*** Begin section ***

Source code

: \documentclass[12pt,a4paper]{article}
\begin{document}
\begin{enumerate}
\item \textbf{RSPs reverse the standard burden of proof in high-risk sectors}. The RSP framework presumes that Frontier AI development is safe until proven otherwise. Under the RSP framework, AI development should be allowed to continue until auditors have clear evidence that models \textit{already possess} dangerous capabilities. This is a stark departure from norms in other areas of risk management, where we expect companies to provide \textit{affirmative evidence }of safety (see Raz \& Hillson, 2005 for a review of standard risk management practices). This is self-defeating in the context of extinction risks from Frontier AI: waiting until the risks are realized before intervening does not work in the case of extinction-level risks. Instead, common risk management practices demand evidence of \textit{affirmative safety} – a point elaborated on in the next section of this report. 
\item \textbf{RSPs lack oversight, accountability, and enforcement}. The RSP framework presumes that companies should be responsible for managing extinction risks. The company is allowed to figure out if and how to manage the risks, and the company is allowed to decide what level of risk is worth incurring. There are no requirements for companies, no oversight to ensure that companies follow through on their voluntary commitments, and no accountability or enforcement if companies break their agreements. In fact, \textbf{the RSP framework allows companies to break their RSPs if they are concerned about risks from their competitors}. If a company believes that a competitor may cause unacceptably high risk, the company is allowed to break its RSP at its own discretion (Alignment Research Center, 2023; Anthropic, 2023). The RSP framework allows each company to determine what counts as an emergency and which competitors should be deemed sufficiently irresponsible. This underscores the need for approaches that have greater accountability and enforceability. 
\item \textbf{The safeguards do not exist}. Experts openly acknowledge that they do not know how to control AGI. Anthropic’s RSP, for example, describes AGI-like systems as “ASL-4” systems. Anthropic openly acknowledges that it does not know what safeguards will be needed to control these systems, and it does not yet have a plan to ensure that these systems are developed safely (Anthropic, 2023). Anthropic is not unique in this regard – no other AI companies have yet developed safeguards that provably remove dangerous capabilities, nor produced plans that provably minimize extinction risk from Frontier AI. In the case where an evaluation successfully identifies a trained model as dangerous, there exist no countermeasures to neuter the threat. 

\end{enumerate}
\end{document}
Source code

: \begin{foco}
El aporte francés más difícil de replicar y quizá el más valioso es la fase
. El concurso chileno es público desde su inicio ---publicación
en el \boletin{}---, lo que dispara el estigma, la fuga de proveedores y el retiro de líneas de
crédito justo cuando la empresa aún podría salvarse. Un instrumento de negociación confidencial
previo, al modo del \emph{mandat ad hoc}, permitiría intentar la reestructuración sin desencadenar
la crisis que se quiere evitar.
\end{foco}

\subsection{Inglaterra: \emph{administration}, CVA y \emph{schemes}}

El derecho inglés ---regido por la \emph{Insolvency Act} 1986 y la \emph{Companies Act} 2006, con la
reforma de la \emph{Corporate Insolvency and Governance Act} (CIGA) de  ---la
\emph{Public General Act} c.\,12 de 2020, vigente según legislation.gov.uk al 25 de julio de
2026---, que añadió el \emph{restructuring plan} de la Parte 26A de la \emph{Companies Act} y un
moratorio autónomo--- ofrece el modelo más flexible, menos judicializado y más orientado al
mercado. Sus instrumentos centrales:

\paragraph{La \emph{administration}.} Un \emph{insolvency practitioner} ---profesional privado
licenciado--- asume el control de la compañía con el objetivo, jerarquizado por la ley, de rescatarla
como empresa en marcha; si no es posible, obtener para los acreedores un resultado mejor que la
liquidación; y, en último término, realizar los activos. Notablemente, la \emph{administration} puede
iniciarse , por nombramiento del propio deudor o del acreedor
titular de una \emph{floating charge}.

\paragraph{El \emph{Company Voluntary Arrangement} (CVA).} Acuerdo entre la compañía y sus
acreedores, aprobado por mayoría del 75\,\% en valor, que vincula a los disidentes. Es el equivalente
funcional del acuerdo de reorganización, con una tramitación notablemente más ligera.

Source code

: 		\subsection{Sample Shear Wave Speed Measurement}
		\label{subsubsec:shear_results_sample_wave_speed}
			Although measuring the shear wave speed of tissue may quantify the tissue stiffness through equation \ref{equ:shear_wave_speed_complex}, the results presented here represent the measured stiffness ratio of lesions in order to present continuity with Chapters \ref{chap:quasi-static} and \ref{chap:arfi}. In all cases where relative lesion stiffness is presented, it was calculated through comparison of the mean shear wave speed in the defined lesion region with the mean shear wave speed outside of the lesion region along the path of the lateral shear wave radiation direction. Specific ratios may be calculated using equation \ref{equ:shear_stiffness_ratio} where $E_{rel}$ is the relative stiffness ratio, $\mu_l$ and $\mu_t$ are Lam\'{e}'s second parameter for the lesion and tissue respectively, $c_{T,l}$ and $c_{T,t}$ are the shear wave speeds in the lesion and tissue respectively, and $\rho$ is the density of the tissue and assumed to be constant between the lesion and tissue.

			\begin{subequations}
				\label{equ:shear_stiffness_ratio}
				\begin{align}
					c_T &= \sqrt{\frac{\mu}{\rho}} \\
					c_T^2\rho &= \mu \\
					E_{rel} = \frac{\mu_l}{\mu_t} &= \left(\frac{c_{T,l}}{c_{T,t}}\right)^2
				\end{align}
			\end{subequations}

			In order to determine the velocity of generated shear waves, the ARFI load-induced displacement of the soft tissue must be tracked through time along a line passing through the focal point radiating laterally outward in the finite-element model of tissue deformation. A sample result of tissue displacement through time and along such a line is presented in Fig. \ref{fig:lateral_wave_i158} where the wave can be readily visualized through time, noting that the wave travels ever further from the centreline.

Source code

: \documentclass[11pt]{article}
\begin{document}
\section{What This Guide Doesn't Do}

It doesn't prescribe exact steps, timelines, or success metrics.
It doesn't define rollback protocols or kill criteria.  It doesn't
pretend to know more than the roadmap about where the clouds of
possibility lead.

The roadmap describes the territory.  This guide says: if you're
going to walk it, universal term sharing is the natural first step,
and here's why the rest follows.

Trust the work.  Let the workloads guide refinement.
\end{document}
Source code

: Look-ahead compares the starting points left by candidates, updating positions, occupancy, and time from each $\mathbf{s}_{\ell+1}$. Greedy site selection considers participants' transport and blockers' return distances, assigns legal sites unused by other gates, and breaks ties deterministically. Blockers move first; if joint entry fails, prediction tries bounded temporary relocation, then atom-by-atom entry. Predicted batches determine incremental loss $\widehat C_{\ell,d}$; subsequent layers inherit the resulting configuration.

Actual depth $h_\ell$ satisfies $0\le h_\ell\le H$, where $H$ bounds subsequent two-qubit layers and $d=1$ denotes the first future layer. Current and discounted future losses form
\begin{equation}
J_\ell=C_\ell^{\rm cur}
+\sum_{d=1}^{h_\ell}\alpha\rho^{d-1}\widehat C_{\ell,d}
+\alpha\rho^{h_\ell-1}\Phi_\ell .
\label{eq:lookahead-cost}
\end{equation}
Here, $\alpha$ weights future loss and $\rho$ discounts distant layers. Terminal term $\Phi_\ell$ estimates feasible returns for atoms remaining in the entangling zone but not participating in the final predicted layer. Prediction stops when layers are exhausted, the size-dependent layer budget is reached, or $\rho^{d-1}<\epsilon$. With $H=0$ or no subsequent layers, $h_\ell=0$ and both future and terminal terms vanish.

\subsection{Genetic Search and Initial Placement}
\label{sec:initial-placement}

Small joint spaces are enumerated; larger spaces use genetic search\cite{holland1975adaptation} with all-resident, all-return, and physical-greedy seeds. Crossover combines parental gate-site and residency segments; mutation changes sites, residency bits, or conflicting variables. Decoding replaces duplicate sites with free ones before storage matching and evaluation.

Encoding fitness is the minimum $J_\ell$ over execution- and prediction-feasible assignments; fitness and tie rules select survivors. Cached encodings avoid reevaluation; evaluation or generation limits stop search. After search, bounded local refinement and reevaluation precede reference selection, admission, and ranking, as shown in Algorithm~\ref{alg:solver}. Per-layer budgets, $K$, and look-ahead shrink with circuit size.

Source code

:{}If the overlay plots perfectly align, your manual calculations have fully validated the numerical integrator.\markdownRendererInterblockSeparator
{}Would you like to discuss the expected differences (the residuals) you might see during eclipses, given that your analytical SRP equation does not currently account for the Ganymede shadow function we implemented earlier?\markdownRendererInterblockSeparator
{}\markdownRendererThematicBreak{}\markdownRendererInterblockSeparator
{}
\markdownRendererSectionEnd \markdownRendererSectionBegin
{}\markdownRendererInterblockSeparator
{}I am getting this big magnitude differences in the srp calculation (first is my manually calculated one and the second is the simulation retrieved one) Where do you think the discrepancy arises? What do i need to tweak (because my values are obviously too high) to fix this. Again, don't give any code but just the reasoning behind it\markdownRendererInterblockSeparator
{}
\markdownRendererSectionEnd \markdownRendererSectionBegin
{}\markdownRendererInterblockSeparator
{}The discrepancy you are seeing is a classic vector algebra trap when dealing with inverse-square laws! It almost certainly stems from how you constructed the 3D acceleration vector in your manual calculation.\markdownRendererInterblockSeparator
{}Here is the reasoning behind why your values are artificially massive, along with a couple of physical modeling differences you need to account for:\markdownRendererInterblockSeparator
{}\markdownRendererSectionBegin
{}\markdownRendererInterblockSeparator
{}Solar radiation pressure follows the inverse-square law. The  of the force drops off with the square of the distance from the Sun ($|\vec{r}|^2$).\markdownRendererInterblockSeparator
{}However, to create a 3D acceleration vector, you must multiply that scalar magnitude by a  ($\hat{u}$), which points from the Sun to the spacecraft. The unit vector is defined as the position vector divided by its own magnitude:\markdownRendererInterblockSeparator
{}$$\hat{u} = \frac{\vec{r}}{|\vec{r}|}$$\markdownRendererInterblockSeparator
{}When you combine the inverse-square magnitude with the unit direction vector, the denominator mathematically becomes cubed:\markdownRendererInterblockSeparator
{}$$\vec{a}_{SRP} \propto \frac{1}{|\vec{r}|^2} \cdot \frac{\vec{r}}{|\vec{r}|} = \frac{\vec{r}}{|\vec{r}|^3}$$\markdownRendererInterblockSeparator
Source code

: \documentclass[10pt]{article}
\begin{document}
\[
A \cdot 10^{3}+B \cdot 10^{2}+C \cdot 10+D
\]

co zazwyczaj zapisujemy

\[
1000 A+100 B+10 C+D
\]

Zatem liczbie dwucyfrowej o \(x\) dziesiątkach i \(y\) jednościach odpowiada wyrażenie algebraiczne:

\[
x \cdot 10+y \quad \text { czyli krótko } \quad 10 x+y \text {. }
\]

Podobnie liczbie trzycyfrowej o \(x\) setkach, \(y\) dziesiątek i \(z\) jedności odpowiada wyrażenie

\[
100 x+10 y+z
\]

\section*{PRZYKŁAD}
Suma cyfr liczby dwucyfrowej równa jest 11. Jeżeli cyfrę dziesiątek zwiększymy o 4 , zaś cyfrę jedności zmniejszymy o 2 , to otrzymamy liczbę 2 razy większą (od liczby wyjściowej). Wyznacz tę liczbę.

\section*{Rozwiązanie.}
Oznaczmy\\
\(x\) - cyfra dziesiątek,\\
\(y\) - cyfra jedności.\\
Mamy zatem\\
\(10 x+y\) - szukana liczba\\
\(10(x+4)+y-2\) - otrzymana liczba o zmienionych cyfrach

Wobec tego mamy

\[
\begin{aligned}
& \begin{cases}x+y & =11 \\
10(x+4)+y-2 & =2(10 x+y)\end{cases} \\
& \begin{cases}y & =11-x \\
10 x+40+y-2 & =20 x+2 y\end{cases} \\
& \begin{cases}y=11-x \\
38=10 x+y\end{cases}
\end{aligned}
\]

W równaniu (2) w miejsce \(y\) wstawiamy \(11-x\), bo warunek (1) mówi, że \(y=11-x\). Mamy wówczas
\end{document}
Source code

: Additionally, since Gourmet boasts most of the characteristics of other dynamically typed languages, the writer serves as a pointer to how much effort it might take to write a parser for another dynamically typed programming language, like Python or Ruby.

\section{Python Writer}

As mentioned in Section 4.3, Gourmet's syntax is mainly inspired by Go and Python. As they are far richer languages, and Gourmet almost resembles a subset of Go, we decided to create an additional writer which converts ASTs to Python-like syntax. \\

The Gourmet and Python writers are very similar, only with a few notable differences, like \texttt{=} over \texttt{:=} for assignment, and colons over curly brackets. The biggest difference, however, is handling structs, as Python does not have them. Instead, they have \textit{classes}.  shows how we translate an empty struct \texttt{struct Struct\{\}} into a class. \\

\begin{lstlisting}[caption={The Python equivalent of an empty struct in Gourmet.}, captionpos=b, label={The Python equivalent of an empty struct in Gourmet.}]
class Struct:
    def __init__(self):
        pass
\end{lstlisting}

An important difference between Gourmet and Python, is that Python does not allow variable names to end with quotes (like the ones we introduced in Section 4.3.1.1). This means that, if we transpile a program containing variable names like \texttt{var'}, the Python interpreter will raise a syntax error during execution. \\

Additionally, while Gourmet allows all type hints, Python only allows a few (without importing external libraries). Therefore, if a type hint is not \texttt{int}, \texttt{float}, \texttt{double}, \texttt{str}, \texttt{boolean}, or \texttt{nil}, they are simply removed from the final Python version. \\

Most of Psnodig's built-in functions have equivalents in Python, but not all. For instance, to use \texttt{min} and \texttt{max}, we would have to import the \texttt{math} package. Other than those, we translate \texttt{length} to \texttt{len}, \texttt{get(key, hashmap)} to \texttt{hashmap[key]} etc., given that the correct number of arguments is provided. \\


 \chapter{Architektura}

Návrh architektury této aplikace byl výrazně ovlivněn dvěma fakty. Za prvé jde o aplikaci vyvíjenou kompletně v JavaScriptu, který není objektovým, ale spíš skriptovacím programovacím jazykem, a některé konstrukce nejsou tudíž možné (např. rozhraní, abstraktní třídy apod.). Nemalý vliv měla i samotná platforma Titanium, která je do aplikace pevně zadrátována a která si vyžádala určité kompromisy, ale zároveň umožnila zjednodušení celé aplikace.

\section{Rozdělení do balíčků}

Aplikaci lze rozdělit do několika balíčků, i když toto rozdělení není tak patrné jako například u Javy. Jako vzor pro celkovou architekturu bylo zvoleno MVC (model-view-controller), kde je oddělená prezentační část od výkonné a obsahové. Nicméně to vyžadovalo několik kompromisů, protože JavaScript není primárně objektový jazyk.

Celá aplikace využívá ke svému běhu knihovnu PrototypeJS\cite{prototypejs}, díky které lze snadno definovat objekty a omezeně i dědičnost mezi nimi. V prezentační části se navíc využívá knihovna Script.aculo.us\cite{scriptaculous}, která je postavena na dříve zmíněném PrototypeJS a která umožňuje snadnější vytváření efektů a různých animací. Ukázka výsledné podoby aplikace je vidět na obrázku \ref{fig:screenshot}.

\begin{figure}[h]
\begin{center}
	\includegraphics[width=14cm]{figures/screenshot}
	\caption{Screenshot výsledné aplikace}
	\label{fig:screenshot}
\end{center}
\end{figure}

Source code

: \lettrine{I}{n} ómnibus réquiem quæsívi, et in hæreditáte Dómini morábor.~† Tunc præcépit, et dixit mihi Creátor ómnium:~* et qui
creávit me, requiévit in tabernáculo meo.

*** End section ***

_Task goal_
In the records above, which lines hold the string "acreedores"? Copy each one.

_Expected answer_
como empresa en marcha; si no es posible, obtener para los acreedores un resultado mejor que la
acreedores, aprobado por mayoría del 75\,\% en valor, que vincula a los disidentes. Es el equivalente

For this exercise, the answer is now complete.